Among the entries below, copy every line that carries the word "project".

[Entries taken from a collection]
┄┄┄┄┄┄┄┄┄┄

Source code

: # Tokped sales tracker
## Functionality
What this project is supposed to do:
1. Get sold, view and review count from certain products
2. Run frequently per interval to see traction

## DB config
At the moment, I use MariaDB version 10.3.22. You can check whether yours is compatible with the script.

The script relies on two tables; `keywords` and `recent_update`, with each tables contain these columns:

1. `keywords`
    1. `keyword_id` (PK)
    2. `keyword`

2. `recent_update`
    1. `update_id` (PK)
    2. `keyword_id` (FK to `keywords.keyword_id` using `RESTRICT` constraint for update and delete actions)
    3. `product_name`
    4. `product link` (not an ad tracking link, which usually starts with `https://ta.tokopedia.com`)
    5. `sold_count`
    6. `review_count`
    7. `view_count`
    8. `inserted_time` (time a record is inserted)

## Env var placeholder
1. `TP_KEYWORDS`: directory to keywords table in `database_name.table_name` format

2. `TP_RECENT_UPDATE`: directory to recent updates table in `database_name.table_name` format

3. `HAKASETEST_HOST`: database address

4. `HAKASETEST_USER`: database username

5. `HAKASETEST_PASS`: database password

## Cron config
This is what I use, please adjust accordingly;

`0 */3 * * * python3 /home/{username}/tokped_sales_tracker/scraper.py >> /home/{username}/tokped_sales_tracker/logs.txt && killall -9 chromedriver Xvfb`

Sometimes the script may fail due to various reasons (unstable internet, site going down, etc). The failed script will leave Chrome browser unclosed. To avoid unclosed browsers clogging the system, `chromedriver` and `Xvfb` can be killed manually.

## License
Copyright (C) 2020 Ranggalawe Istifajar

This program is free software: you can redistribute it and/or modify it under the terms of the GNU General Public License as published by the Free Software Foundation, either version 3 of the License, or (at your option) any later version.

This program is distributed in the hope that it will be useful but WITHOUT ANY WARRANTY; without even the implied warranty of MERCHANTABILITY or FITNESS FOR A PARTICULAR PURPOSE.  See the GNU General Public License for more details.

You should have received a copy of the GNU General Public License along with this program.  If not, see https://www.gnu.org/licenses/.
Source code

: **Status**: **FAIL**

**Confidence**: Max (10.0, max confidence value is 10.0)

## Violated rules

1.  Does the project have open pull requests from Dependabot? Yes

┄┄┄┄┄┄┄┄┄┄

Response to the exercise
What this project is supposed to do:
1.  Does the project have open pull requests from Dependabot? Yes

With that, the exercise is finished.